Set down the entries below once more, precisely as they stand.

---

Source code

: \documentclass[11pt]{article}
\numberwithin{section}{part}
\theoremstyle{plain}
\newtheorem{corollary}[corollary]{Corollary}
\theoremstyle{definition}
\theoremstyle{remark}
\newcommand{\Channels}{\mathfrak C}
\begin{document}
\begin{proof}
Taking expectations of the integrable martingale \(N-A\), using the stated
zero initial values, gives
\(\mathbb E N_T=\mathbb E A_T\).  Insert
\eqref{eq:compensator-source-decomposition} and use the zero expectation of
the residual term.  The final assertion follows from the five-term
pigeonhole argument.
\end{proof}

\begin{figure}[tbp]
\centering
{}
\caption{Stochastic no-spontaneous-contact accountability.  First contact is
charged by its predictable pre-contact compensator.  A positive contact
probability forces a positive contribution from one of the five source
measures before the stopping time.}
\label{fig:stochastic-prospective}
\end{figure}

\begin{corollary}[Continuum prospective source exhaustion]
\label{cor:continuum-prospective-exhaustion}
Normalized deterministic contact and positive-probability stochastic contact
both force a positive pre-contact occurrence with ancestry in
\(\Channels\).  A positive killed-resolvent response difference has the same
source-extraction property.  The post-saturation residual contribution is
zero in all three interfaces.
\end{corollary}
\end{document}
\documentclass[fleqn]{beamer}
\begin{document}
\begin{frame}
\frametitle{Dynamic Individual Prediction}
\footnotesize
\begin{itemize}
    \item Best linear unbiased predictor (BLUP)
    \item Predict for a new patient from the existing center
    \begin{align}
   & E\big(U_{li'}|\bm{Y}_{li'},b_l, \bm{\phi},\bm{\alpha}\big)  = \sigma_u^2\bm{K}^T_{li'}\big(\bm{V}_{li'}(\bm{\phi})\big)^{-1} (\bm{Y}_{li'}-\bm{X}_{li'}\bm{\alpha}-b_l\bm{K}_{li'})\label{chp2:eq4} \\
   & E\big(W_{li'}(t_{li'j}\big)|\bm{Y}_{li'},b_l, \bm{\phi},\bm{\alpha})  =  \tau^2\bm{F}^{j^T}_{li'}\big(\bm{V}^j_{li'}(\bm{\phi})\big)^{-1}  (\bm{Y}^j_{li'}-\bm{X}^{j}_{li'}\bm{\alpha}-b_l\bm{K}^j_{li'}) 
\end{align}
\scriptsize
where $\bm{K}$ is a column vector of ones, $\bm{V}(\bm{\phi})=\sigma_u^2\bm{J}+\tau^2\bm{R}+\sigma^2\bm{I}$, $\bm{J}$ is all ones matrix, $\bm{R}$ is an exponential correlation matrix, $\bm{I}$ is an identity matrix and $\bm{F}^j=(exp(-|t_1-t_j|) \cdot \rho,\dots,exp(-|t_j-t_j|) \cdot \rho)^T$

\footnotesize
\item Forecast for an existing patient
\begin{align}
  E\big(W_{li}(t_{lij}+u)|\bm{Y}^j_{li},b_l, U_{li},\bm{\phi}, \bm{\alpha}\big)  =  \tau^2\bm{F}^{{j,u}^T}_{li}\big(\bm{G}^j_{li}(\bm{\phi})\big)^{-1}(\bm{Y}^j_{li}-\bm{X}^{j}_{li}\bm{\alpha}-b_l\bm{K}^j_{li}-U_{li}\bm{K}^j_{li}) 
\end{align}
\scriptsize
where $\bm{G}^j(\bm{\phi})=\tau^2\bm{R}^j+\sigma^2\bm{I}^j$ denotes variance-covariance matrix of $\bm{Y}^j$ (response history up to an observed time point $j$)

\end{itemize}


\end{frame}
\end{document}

---

| Result for this task |
Source code

: \documentclass[11pt]{article}
\numberwithin{section}{part}
\theoremstyle{plain}
\newtheorem{corollary}[corollary]{Corollary}
\theoremstyle{definition}
\theoremstyle{remark}
\newcommand{\Channels}{\mathfrak C}
\begin{document}
\begin{proof}
Taking expectations of the integrable martingale \(N-A\), using the stated
zero initial values, gives
\(\mathbb E N_T=\mathbb E A_T\).  Insert
\eqref{eq:compensator-source-decomposition} and use the zero expectation of
the residual term.  The final assertion follows from the five-term
pigeonhole argument.
\end{proof}

\begin{figure}[tbp]
\centering
{}
\caption{Stochastic no-spontaneous-contact accountability.  First contact is
charged by its predictable pre-contact compensator.  A positive contact
probability forces a positive contribution from one of the five source
measures before the stopping time.}
\label{fig:stochastic-prospective}
\end{figure}

\begin{corollary}[Continuum prospective source exhaustion]
\label{cor:continuum-prospective-exhaustion}
Normalized deterministic contact and positive-probability stochastic contact
both force a positive pre-contact occurrence with ancestry in
\(\Channels\).  A positive killed-resolvent response difference has the same
source-extraction property.  The post-saturation residual contribution is
zero in all three interfaces.
\end{corollary}
\end{document}
\documentclass[fleqn]{beamer}
\begin{document}
\begin{frame}
\frametitle{Dynamic Individual Prediction}
\footnotesize
\begin{itemize}
    \item Best linear unbiased predictor (BLUP)
    \item Predict for a new patient from the existing center
    \begin{align}
   & E\big(U_{li'}|\bm{Y}_{li'},b_l, \bm{\phi},\bm{\alpha}\big)  = \sigma_u^2\bm{K}^T_{li'}\big(\bm{V}_{li'}(\bm{\phi})\big)^{-1} (\bm{Y}_{li'}-\bm{X}_{li'}\bm{\alpha}-b_l\bm{K}_{li'})\label{chp2:eq4} \\
   & E\big(W_{li'}(t_{li'j}\big)|\bm{Y}_{li'},b_l, \bm{\phi},\bm{\alpha})  =  \tau^2\bm{F}^{j^T}_{li'}\big(\bm{V}^j_{li'}(\bm{\phi})\big)^{-1}  (\bm{Y}^j_{li'}-\bm{X}^{j}_{li'}\bm{\alpha}-b_l\bm{K}^j_{li'}) 
\end{align}
\scriptsize
where $\bm{K}$ is a column vector of ones, $\bm{V}(\bm{\phi})=\sigma_u^2\bm{J}+\tau^2\bm{R}+\sigma^2\bm{I}$, $\bm{J}$ is all ones matrix, $\bm{R}$ is an exponential correlation matrix, $\bm{I}$ is an identity matrix and $\bm{F}^j=(exp(-|t_1-t_j|) \cdot \rho,\dots,exp(-|t_j-t_j|) \cdot \rho)^T$

\footnotesize
\item Forecast for an existing patient
\begin{align}
  E\big(W_{li}(t_{lij}+u)|\bm{Y}^j_{li},b_l, U_{li},\bm{\phi}, \bm{\alpha}\big)  =  \tau^2\bm{F}^{{j,u}^T}_{li}\big(\bm{G}^j_{li}(\bm{\phi})\big)^{-1}(\bm{Y}^j_{li}-\bm{X}^{j}_{li}\bm{\alpha}-b_l\bm{K}^j_{li}-U_{li}\bm{K}^j_{li}) 
\end{align}
\scriptsize
where $\bm{G}^j(\bm{\phi})=\tau^2\bm{R}^j+\sigma^2\bm{I}^j$ denotes variance-covariance matrix of $\bm{Y}^j$ (response history up to an observed time point $j$)

\end{itemize}


\end{frame}
\end{document}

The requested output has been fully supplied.